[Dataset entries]
--*--

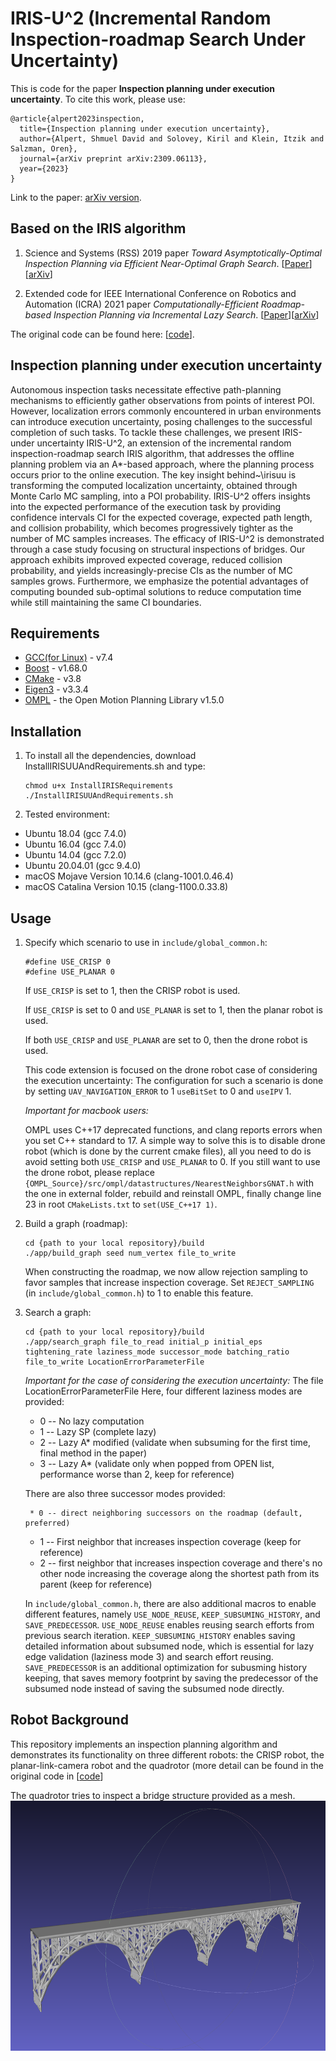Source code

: # IRIS-U^2 (Incremental Random Inspection-roadmap Search Under Uncertainty)

This is code for the paper **Inspection planning under execution uncertainty**. To cite this work, please use:

```
@article{alpert2023inspection,
  title={Inspection planning under execution uncertainty},
  author={Alpert, Shmuel David and Solovey, Kiril and Klein, Itzik and Salzman, Oren},
  journal={arXiv preprint arXiv:2309.06113},
  year={2023}
}
```

Link to the paper: [arXiv version](https://arxiv.org/pdf/2309.06113.pdf).

## Based on the IRIS algorithm

1. Science and Systems (RSS) 2019 paper *Toward Asymptotically-Optimal Inspection Planning via Efficient Near-Optimal Graph Search*. [[Paper](http://www.roboticsproceedings.org/rss15/p57.html)][[arXiv](https://arxiv.org/pdf/1907.00506.pdf)]

2. Extended code for IEEE International Conference on Robotics and Automation (ICRA) 2021 paper *Computationally-Efficient Roadmap-based Inspection Planning via Incremental Lazy Search*. [[Paper](https://ieeexplore.ieee.org/document/9561653)][[arXiv](https://arxiv.org/pdf/2103.13573.pdf)]

The original code can be found here: [[code](https://github.com/UNC-Robotics/IRIS)].

## Inspection planning under execution uncertainty

  Autonomous inspection tasks necessitate effective path-planning mechanisms to efficiently gather observations from points of interest POI. However, localization errors commonly encountered in urban environments can introduce execution uncertainty, posing challenges to the successful completion of such tasks. To tackle these challenges, we present IRIS-under uncertainty IRIS-U^2, an extension of the incremental random inspection-roadmap search IRIS algorithm, that addresses the offline planning problem via an A*-based approach, where the planning process occurs prior to the online execution.
The key insight  behind~\irisuu is transforming the computed localization uncertainty, obtained through Monte Carlo MC sampling, into a POI probability.
IRIS-U^2 offers insights into the expected performance of the execution task by providing confidence intervals CI for the expected coverage, expected path length, and collision probability, which becomes progressively tighter as the number of MC samples increases.
The efficacy of IRIS-U^2 is demonstrated through a case study focusing on structural inspections of bridges. Our approach exhibits improved expected coverage, reduced collision probability, and yields increasingly-precise CIs as the number of MC samples grows. Furthermore, we emphasize the potential advantages of computing bounded sub-optimal solutions  to reduce computation time while still maintaining the same CI boundaries.

## Requirements

* [GCC(for Linux)](https://gcc.gnu.org/) - v7.4
* [Boost](https://www.boost.org/) - v1.68.0
* [CMake](https://cmake.org/) - v3.8
* [Eigen3](http://eigen.tuxfamily.org/index.php?title=Main_Page) - v3.3.4
* [OMPL](https://ompl.kavrakilab.org/) - the Open Motion Planning Library v1.5.0

## Installation


1. To install all the dependencies, download InstallIRISUUAndRequirements.sh and type:
	```
	chmod u+x InstallIRISRequirements 
	./InstallIRISUUAndRequirements.sh
	```
2. Tested environment:

  * Ubuntu 18.04 (gcc 7.4.0)
  * Ubuntu 16.04 (gcc 7.4.0)
  * Ubuntu 14.04 (gcc 7.2.0)
  * Ubuntu 20.04.01 (gcc 9.4.0)
  * macOS Mojave Version 10.14.6 (clang-1001.0.46.4)
  * macOS Catalina Version 10.15 (clang-1100.0.33.8)
    
## Usage

1. Specify which scenario to use in ```include/global_common.h```:
	
	```
	#define USE_CRISP 0
	#define USE_PLANAR 0
	```

	If ```USE_CRISP``` is set to 1, then the CRISP robot is used.
	
	If ```USE_CRISP``` is set to 0 and ```USE_PLANAR``` is set to 1, then the planar robot is used.

	If both ```USE_CRISP``` and ```USE_PLANAR``` are set to 0, then the drone robot is used.

	This code extension is focused on the drone robot case of considering the execution uncertainty:
	The configuration for such a scenario is done by setting ```UAV_NAVIGATION_ERROR``` to 1 ```useBitSet``` to 0 and ```useIPV``` 1.

	*Important for macbook users:*

	OMPL uses C++17 deprecated functions, and clang reports errors when you set C++ standard to 17.
	A simple way to solve this is to disable drone robot (which is done by the current cmake files), all you need to do is avoid setting both ```USE_CRISP``` and ```USE_PLANAR``` to 0.
	If you still want to use the drone robot, please replace ```{OMPL_Source}/src/ompl/datastructures/NearestNeighborsGNAT.h``` with the one in external folder, rebuild and reinstall OMPL, finally change line 23 in root ```CMakeLists.txt``` to ```set(USE_C++17 1)```.

2. Build a graph (roadmap):

	```
	cd {path to your local repository}/build
	./app/build_graph seed num_vertex file_to_write 
	```

	When constructing the roadmap, we now allow rejection sampling to favor samples that increase inspection coverage. Set ```REJECT_SAMPLING``` (in ```include/global_common.h```) to 1 to enable this feature.

2. Search a graph:

	```
	cd {path to your local repository}/build
	./app/search_graph file_to_read initial_p initial_eps tightening_rate laziness_mode successor_mode batching_ratio file_to_write LocationErrorParameterFile
	```
	*Important for the case of considering the execution uncertainty:*
	The file LocationErrorParameterFile
	Here, four different laziness modes are provided:

	* 0 -- No lazy computation
	* 1 -- Lazy SP (complete lazy)
	* 2 -- Lazy A* modified (validate when subsuming for the first time, final method in the paper)
	* 3 -- Lazy A* (validate only when popped from OPEN list, performance worse than 2, keep for reference)

    There are also three successor modes provided:

        * 0 -- direct neighboring successors on the roadmap (default, preferred)
	* 1 -- First neighbor that increases inspection coverage (keep for reference)
	* 2 -- first neighbor that increases inspection coverage and there's no other node increasing the coverage along the shortest path from its parent (keep for reference)

    In ```include/global_common.h```, there are also additional macros to enable different features, namely ```USE_NODE_REUSE```, ```KEEP_SUBSUMING_HISTORY```, and ```SAVE_PREDECESSOR```. ```USE_NODE_REUSE``` enables reusing search efforts from previous search iteration. ```KEEP_SUBSUMING_HISTORY``` enables saving detailed information about subsumed node, which is essential for lazy edge validation (laziness mode 3) and search effort reusing. ```SAVE_PREDECESSOR``` is an additional optimization for subusming history keeping, that saves memory footprint by saving the predecessor of the subsumed node instead of saving the subsumed node directly.

## Robot Background

This repository implements an inspection planning algorithm and demonstrates its functionality on three different robots:
the CRISP robot, the planar-link-camera robot and the quadrotor (more detail can be found in the original code in [[code](https://github.com/UNC-Robotics/IRIS)]

The quadrotor tries to inspect a bridge structure provided as a mesh.
<img src="images/bridge.png" width="600" height="400">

--*--

From the entries above, copy every line that holds the word "quadrotor".

» OUTPUT FOR THIS EXERCISE
the CRISP robot, the planar-link-camera robot and the quadrotor (more detail can be found in the original code in [[code](https://github.com/UNC-Robotics/IRIS)]
The quadrotor tries to inspect a bridge structure provided as a mesh.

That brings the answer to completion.